*Working data*:
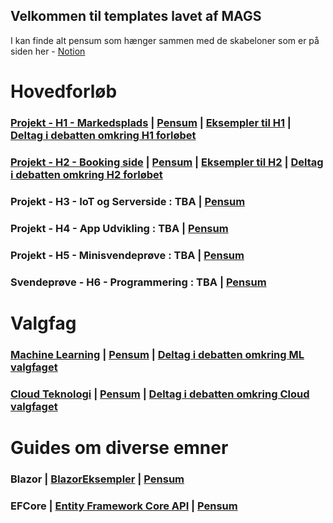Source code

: ## Velkommen til templates lavet af MAGS

I kan finde alt pensum som hænger sammen med de skabeloner som er på siden her - [Notion](https://mercantec.notion.site/Mercantec-MAGS-882a74628348419fa23af9a875215e4c?pvs=4)

# Hovedforløb
### [Projekt - H1 - Markedsplads](https://github.com/MAGS-Template/H1-Projekt) | [Pensum](https://mercantec.notion.site/Projekt-H1-Markedsplads-3eafa5e658f44a21a7edea55d419c3e8?pvs=4) | [Eksempler til H1](https://github.com/MAGS-Template/H1-Eksempler) | [Deltag i debatten omkring H1 forløbet](https://github.com/orgs/MAGS-Template/discussions/1)

### [Projekt - H2 - Booking side](https://github.com/MAGS-Template/H2-Projekt)  | [Pensum](https://mercantec.notion.site/Projekt-H2-Booking-side-33e086a54fd84630b2c63bd67a5066d2?pvs=4) | [Eksempler til H2](https://github.com/MAGS-Template/H2-Eksempler) | [Deltag i debatten omkring H2 forløbet](https://github.com/orgs/MAGS-Template/discussions/2)

### Projekt - H3 - IoT og Serverside : TBA | [Pensum](https://mercantec.notion.site/Projekt-H3-IOT-og-Serverside-93909d550b7a454987dd26a0596eaa6a?pvs=4)
### Projekt - H4 - App Udvikling : TBA  | [Pensum](https://mercantec.notion.site/Projekt-H4-App-Udvikling-e8f21f10b0ae4497b815105aec53fd45?pvs=4)
### Projekt - H5 - Minisvendeprøve : TBA  | [Pensum](https://mercantec.notion.site/Projekt-H5-Minisvendepr-ve-421bccdccf7e4bdbb9ebbc89fc12640a?pvs=4)
### Svendeprøve - H6 - Programmering : TBA  | [Pensum](https://mercantec.notion.site/Svendepr-ve-H6-Programmering-da6854d034f6499e959b6d67e60a246e?pvs=4)

# Valgfag

### [Machine Learning](https://github.com/MAGS-Template/MachineLearning) | [Pensum](https://mercantec.notion.site/Machine-Learning-e89a2baf0d414172b13d07465366482e?pvs=4) | [Deltag i debatten omkring ML valgfaget](https://github.com/orgs/MAGS-Template/discussions/9)

### [Cloud Teknologi](https://github.com/MAGS-Template/CloudTeknologi) | [Pensum](https://mercantec.notion.site/Cloudteknologi-IaC-a4c8815743bf43c58e97288f8d869d03?pvs=4) | [Deltag i debatten omkring Cloud valgfaget](https://github.com/orgs/MAGS-Template/discussions/10)

# Guides om diverse emner

### Blazor | [BlazorEksempler](https://github.com/MAGS-Template/BlazorEksempler/tree/main) | [Pensum](https://mercantec.notion.site/Blazor-db3407ecc592435984c8868c23d7152a?pvs=4) 

### EFCore | [Entity Framework Core API](https://github.com/MAGS-Template/EFCore-API) | [Pensum](https://mercantec.notion.site/Entity-Framework-75287e0b054f4499a30360bc3f43fda1?pvs=4)

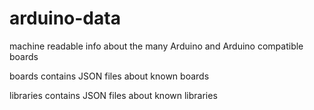 arduino-data
============

machine readable info about the many Arduino and Arduino compatible boards

boards contains JSON files about known boards

libraries contains JSON files about known libraries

*Exercise instructions*: Write out again only the lines from the line that contains "debatten omkring Cloud" through the last line of the records, both ends included, without any of the pictures.

*Response*:
### [Cloud Teknologi](https://github.com/MAGS-Template/CloudTeknologi) | [Pensum](https://mercantec.notion.site/Cloudteknologi-IaC-a4c8815743bf43c58e97288f8d869d03?pvs=4) | [Deltag i debatten omkring Cloud valgfaget](https://github.com/orgs/MAGS-Template/discussions/10)

# Guides om diverse emner

### Blazor | [BlazorEksempler](https://github.com/MAGS-Template/BlazorEksempler/tree/main) | [Pensum](https://mercantec.notion.site/Blazor-db3407ecc592435984c8868c23d7152a?pvs=4) 

### EFCore | [Entity Framework Core API](https://github.com/MAGS-Template/EFCore-API) | [Pensum](https://mercantec.notion.site/Entity-Framework-75287e0b054f4499a30360bc3f43fda1?pvs=4)

 arduino-data
============

machine readable info about the many Arduino and Arduino compatible boards

boards contains JSON files about known boards

libraries contains JSON files about known libraries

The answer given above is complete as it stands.